Word for word, set down the entries below.

Plain-text document sources
★ ★ ★ ★ ★

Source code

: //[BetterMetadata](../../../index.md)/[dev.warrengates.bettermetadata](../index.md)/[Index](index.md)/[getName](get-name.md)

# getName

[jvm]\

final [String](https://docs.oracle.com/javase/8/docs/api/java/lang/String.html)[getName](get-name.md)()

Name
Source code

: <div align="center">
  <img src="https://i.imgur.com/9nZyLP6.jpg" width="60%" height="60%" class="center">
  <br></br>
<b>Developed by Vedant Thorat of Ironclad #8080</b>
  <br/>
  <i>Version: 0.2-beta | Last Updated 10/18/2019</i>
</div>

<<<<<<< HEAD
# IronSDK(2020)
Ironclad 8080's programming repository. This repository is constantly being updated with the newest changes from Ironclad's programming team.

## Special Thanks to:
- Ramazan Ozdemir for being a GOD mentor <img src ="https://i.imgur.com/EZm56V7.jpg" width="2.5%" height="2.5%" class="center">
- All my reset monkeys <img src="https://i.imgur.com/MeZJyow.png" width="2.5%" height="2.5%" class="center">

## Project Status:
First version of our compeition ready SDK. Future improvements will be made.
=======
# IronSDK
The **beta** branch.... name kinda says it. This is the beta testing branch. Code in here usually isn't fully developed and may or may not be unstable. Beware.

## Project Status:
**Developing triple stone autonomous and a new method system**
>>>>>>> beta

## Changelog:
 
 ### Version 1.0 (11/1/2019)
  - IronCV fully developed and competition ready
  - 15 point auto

★ ★ ★ ★ ★

Response to this task:
Source code

: //[BetterMetadata](../../../index.md)/[dev.warrengates.bettermetadata](../index.md)/[Index](index.md)/[getName](get-name.md)

# getName

[jvm]\

final [String](https://docs.oracle.com/javase/8/docs/api/java/lang/String.html)[getName](get-name.md)()

Name
Source code

: <div align="center">
  <img src="https://i.imgur.com/9nZyLP6.jpg" width="60%" height="60%" class="center">
  <br></br>
<b>Developed by Vedant Thorat of Ironclad #8080</b>
  <br/>
  <i>Version: 0.2-beta | Last Updated 10/18/2019</i>
</div>

<<<<<<< HEAD
# IronSDK(2020)
Ironclad 8080's programming repository. This repository is constantly being updated with the newest changes from Ironclad's programming team.

## Special Thanks to:
- Ramazan Ozdemir for being a GOD mentor <img src ="https://i.imgur.com/EZm56V7.jpg" width="2.5%" height="2.5%" class="center">
- All my reset monkeys <img src="https://i.imgur.com/MeZJyow.png" width="2.5%" height="2.5%" class="center">

## Project Status:
First version of our compeition ready SDK. Future improvements will be made.
=======
# IronSDK
The **beta** branch.... name kinda says it. This is the beta testing branch. Code in here usually isn't fully developed and may or may not be unstable. Beware.

## Project Status:
**Developing triple stone autonomous and a new method system**
>>>>>>> beta

## Changelog:
 
 ### Version 1.0 (11/1/2019)
  - IronCV fully developed and competition ready
  - 15 point auto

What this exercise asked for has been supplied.